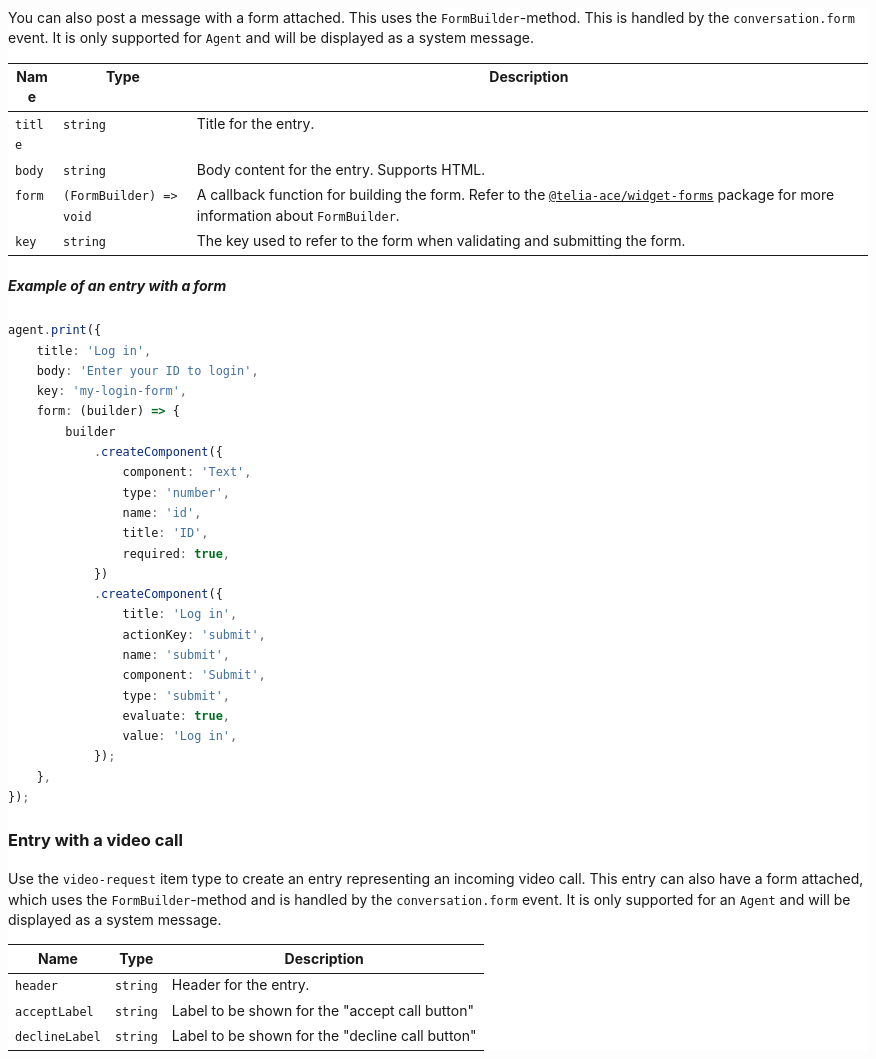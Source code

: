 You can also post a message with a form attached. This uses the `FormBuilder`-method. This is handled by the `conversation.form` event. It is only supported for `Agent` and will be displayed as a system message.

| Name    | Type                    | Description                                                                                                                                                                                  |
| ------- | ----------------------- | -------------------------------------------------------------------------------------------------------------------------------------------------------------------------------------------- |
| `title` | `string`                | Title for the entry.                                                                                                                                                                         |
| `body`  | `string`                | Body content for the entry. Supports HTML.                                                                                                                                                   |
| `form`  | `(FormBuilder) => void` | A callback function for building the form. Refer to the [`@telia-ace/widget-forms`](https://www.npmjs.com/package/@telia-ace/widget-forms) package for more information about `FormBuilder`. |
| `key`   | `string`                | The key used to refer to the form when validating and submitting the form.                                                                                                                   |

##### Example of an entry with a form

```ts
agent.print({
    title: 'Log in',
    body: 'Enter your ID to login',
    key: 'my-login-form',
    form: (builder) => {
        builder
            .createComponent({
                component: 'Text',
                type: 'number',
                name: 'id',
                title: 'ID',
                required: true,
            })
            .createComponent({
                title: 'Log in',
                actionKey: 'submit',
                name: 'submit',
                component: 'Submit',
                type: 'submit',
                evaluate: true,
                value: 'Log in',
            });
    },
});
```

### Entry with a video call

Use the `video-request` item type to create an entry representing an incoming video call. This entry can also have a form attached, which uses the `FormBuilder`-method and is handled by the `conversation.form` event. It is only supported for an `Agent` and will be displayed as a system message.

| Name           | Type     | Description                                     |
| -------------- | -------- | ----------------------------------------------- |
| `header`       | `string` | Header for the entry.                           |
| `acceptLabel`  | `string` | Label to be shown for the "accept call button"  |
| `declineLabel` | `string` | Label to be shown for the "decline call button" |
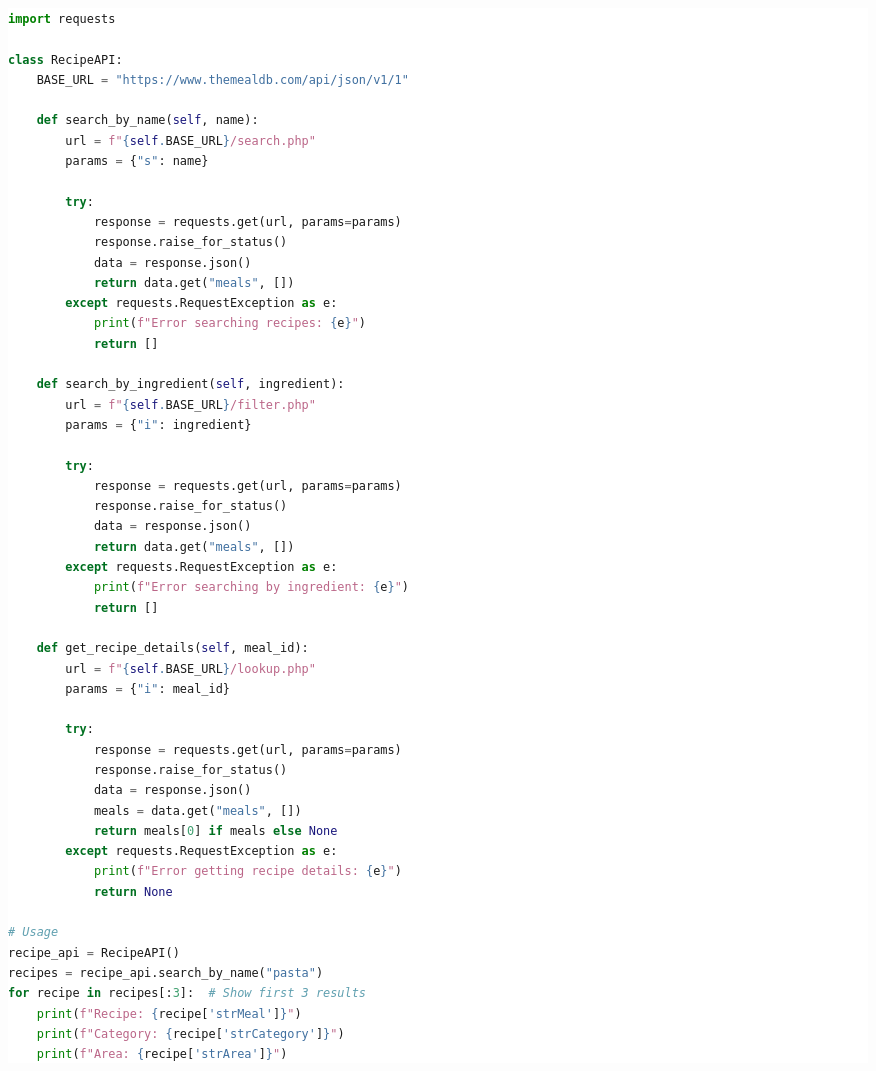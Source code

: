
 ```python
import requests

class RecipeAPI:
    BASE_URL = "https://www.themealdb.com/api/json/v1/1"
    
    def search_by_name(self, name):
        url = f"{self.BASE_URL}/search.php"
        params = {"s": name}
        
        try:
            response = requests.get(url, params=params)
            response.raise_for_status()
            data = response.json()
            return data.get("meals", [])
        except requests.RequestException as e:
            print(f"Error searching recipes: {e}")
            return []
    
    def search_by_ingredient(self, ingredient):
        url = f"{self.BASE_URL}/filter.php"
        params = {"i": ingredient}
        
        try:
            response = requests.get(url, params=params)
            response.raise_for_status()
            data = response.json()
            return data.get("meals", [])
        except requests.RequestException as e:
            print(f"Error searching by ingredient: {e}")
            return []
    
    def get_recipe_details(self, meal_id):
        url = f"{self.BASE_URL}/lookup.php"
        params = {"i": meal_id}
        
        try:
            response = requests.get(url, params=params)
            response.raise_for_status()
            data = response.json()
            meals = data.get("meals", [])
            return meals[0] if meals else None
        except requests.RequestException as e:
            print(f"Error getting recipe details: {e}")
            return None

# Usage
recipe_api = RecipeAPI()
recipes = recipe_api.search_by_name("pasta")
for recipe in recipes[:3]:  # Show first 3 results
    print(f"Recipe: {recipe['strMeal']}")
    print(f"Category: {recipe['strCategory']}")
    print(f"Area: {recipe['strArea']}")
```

*ACTION ITEM:*
Please state how many lines hold the string "body" in the listing above, giving the figure alone.

*ANSWER FOR THIS EXERCISE:*
2